Her ne kadar Gresham tarafından genel hatları ortaya konulan görüş bir “yasa” kabulü görse de bazı teoriler bu konuda şüphelere yol açıyor. Bunlardan en bilineni ise “Gresham Yasası” ile sık sık adı yan yana gelen “Paraşüt Teorisi”.

Fransız İktisatçı Leon Walras tarafından ortaya atılan teori, çift metal sisteminde giderek değerlenen bir para olması durumunda bu hızlı değerlenmenin diğer para birimi tarafından engellenebileceğini savunuyor.

Çift metal para birimine sahip bir ülkede altın ve gümüşün aynı anda kullanıldığını ve altının doğal olarak gümüşten daha değerli olduğunu varsayalım. Altın parayı elinde tutmak isteyenler gümüş parayı kullanacak ve gümüş paranın piyasadaki değeri bolluğu sebebiyle azalmaya başlayacaktır. Diğer yandan altın ise kıymeti ve kullanılmadan çekilmesinin doğal bir sonucu olarak değer kazanacaktır.

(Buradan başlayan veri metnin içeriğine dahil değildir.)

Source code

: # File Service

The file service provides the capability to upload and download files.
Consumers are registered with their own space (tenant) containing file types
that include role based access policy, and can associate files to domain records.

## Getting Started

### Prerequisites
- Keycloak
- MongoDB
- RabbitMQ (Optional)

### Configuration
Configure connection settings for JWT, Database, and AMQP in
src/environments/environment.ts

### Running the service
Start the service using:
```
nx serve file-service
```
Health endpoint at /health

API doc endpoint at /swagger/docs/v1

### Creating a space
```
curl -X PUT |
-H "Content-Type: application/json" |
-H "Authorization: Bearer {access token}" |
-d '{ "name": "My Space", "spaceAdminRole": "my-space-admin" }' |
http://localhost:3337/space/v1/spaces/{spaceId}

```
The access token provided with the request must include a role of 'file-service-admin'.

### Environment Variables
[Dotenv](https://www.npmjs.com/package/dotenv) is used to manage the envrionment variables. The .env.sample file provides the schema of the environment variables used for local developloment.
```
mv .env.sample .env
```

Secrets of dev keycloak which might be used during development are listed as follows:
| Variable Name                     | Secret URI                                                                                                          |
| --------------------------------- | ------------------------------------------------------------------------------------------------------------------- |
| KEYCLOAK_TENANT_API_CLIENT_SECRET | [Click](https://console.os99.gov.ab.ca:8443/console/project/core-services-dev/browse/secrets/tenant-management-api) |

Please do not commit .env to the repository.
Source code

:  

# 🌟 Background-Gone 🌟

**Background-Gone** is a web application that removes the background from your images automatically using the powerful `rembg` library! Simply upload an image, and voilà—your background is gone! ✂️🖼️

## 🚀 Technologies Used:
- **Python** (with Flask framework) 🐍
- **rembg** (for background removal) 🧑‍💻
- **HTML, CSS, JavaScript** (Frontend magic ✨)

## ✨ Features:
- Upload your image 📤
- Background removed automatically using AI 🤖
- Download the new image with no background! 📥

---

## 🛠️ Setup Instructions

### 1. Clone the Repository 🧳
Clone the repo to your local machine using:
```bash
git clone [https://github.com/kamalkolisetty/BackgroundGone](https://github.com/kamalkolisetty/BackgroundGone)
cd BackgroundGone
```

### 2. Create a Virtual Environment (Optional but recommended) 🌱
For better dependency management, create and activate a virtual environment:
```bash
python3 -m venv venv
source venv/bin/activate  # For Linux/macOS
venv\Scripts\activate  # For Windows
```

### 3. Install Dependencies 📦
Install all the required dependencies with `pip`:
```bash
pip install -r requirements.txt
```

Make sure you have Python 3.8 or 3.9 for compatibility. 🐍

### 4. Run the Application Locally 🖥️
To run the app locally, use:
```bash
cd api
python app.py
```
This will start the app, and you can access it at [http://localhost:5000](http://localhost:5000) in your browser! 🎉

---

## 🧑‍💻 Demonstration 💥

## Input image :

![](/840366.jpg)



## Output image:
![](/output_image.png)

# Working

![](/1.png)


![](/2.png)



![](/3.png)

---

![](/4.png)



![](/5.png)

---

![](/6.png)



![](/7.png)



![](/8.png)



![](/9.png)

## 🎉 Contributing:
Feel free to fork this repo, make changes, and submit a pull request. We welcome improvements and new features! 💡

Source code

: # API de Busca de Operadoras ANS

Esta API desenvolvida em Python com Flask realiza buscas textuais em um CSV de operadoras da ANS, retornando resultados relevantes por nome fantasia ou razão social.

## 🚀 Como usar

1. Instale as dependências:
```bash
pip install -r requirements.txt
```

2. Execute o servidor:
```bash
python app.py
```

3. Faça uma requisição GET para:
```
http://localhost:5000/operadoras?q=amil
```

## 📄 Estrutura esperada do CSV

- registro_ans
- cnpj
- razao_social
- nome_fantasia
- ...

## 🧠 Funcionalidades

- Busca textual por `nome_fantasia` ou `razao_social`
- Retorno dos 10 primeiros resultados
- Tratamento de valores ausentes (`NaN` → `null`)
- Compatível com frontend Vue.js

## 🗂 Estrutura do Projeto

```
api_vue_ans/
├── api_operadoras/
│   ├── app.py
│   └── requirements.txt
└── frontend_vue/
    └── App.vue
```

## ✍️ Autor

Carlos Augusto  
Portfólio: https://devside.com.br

Altın para değer kazandıkça, altın üretimi artacaktır. Bu aslında Arz kanuna basit bir örnektir. Bir malın arzı ile o malın fiyatı arasında pozitif yönlü bir ilişki vardır. Altın üretiminin artması aynı zamanda gümüş üretimi yapanlarında sermayesinin altın üretimine kaymasına yola açacaktır.

Altın üretimi arttıkça bu sefer piyasadaki altın miktarı giderek artmaya başlayacak, gümüş ise arz kısıtı sebebiyle yavaş yavaş daha değerli hale gelecektir.

İşte Walras, çift metal para sisteminde, paraların kullanımı, üretimi ve değeri arasındaki ilişkiyi işaret ederek, giderek değer kaybeden paradaki sert düşüşün giderek değer kazanan para sayesinde, adeta bir paraşüt görevi görerek yavaşlatacağını savunur.